Is the marketing revolution a good thing? On the upside, it promises a golden age when social institutions and markets are systematically organized to maximize human happiness.
There’s that mistake again – maximising fallible human choices isn’t the same as maximising human happiness. But then, it’s hard to know what other indexes to use.
On the downside, marketing is Buddha?s worst nightmare. It is the Veil of Maya made scientific and backed by billion-dollar campaigns. It perpetuates the grand illusion that desire leads to fulfillment..It is the enemy of human consciousness, because consciousness is content with its own company, and needs nothing from the world. The trouble is not that marketing promotes materialism. Quite the opposite. It promotes a narcissistic pseudo-spiritualism based on subjective pleasure, social status, romance, and life-style.
A moment of clarity mixed with a moment of nonsense.

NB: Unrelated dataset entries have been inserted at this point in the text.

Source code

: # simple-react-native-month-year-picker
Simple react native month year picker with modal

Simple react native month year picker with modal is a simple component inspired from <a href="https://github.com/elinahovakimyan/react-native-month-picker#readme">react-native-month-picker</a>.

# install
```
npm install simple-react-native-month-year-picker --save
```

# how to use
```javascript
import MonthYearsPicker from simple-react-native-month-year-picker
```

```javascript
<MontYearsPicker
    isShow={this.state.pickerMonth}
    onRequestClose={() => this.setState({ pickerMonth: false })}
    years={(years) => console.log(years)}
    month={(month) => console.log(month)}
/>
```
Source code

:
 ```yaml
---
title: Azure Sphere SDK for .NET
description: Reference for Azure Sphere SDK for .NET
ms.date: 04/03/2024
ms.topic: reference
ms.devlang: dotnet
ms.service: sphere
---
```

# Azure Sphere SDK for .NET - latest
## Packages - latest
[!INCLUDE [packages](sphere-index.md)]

Marketing brings more immediate problems. Like democracy, it forces intellectual elites to confront our patronizing attitudes towards the masses. Elites do not always like companies and states that provide what the people want….Marketing, like democracy, is anti-arrogance, anti-power, and anti-idealism….For the elite, marketing?s populism can be an alarming prospect….Cultural elites usually take a dim view of uncultured human nature to justify denying the power of choice to ordinary people. Fear of an economy based on market research, like Plato?s fear of democracy based on universal suffrage, is based on contempt for our species. Elites hate to recognize the marketing revolution because they hate to admit that contempt. Marketing is the most important invention of the last two millenia because it is the only revolution that has ever succeeded in bringing real power to the people.
I look around at the six billion, as we break in waves of hunger a desire upon the eroded shore of history, and I wonder how we feel about our new, real, power. Power given to us – yes given! – by the wonderful power of marketing, marketers and the corporations that employ them.
It is not just the power to redistribute wealth, to split the social cake into different pieces. Rather, it is the power to make our means of production transform the natural world into a playground for human passions. Marketing is not just the icing on the material world. It has become the recipe, the kitchen, and the cook.
But marketing isn’t just a tool for working out what human desires are. Human desires are not some inviolate essence. They are created by social influences- created, evoked, and manipulated. Consciousness is not content with its own company, and needs nothing from the world. Consciousness is inherently social. We gauge our own status by social comparison, we want what others want, we believe what others in our tribe believe.
Marketing is not an innocent observer in this scenario, no more than markets are spontaneous entities existing aside from politics and culture. All markets are designed by a set of socially sanctioned forces, and all marketing serves interests other than those of the consumers.